_GIVEN RECORDS_:
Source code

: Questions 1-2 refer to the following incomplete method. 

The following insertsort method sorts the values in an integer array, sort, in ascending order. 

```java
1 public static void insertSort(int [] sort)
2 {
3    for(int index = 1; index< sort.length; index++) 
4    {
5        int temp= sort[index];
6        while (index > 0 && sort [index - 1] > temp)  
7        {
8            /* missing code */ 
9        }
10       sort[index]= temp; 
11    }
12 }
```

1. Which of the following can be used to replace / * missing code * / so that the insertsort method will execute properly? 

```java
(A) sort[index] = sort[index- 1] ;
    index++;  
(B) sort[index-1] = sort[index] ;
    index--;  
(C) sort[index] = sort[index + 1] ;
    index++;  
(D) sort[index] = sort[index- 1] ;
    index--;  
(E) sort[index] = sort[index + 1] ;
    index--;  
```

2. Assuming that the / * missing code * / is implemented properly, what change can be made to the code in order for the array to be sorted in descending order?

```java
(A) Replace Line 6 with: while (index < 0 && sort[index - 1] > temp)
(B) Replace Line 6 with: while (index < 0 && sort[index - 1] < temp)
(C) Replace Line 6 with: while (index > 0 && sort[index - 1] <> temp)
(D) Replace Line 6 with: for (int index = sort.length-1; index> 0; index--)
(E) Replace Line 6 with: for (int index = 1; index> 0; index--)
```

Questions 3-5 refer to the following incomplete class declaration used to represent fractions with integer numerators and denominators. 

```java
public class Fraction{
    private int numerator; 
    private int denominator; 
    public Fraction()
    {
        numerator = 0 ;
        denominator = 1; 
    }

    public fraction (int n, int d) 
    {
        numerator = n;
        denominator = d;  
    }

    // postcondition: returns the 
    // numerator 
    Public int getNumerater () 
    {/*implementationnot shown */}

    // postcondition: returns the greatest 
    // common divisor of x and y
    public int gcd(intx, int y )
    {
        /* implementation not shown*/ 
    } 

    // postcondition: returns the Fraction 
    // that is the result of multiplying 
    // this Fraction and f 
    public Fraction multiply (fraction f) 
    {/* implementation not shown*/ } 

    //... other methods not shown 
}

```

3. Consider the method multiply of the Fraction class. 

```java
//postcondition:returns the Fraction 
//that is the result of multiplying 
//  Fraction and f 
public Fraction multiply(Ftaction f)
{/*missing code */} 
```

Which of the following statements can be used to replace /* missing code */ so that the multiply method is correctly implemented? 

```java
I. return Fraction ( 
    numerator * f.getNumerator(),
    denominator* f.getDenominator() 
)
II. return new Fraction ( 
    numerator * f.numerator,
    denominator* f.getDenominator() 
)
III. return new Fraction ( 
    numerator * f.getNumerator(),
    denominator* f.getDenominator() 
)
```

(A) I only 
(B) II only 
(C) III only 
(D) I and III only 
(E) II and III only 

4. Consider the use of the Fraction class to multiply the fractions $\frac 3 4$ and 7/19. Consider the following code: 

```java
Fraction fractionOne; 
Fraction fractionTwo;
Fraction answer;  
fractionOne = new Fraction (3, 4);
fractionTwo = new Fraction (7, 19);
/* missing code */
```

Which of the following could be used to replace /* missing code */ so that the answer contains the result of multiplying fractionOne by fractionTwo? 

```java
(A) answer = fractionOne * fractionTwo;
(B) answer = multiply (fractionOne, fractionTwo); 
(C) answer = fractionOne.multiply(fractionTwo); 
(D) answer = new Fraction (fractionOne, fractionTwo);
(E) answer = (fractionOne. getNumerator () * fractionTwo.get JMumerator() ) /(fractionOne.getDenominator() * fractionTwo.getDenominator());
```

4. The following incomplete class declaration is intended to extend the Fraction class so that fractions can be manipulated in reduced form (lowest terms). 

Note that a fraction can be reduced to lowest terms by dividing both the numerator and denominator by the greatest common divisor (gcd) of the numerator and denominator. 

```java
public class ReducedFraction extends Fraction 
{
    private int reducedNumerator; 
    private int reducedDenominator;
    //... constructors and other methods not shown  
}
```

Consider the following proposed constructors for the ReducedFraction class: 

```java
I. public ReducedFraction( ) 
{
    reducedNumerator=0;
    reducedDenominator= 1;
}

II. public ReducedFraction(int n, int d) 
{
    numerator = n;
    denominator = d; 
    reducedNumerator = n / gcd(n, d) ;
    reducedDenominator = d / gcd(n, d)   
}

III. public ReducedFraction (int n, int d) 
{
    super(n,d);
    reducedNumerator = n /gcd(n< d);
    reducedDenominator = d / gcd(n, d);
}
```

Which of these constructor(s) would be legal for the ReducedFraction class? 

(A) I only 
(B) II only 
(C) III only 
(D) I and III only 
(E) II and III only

_YOUR TASK_: Copy all lines from the listing that contain "other".

_WRITTEN SOLUTION_:
    //... other methods not shown 
    //... constructors and other methods not shown  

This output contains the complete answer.